**Problem**
Only one span belongs in the answer: the line holding "Under early setup" through the last line of the entries below, retyped exactly.

**Data records**
========
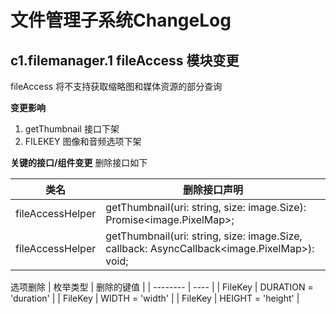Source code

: # 文件管理子系统ChangeLog
## c1.filemanager.1 fileAccess 模块变更
fileAccess 将不支持获取缩略图和媒体资源的部分查询

**变更影响**
1. getThumbnail 接口下架
2. FILEKEY 图像和音频选项下架

**关键的接口/组件变更**
删除接口如下

| 类名           | 删除接口声明                                                 |
| -------------- | ------------------------------------------------------------ |
| fileAccessHelper | getThumbnail(uri: string, size: image.Size): Promise<image.PixelMap>;|
| fileAccessHelper | getThumbnail(uri: string, size: image.Size, callback: AsyncCallback<image.PixelMap>): void;|

 选项删除
| 枚举类型 | 删除的键值 |
| -------- | ---- |
| FileKey | DURATION = 'duration' |
| FileKey | WIDTH = 'width' |
| FileKey | HEIGHT = 'height' |



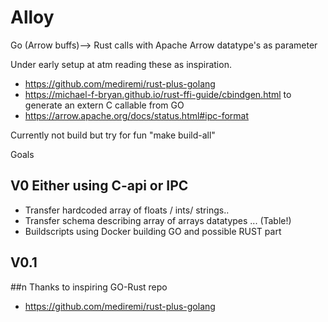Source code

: # Alloy
Go (Arrow buffs)--> Rust 
calls with Apache Arrow datatype's as parameter

Under early setup at atm reading these as inspiration.
*  https://github.com/mediremi/rust-plus-golang 
* https://michael-f-bryan.github.io/rust-ffi-guide/cbindgen.html to generate an extern C callable from GO
* https://arrow.apache.org/docs/status.html#ipc-format

Currently not build but try for fun "make build-all"

Goals

## V0 Either using C-api or IPC
 
* Transfer hardcoded array of floats / ints/ strings..  
* Transfer schema describing array of arrays datatypes ... (Table!)  
* Buildscripts using Docker building GO and possible RUST part  

## V0.1   

##n Thanks to inspiring GO-Rust repo
* https://github.com/mediremi/rust-plus-golang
========
**Answer to this problem**
Under early setup at atm reading these as inspiration.
*  https://github.com/mediremi/rust-plus-golang 
* https://michael-f-bryan.github.io/rust-ffi-guide/cbindgen.html to generate an extern C callable from GO
* https://arrow.apache.org/docs/status.html#ipc-format

Currently not build but try for fun "make build-all"

Goals

## V0 Either using C-api or IPC
 
* Transfer hardcoded array of floats / ints/ strings..  
* Transfer schema describing array of arrays datatypes ... (Table!)  
* Buildscripts using Docker building GO and possible RUST part  

## V0.1   

##n Thanks to inspiring GO-Rust repo
* https://github.com/mediremi/rust-plus-golang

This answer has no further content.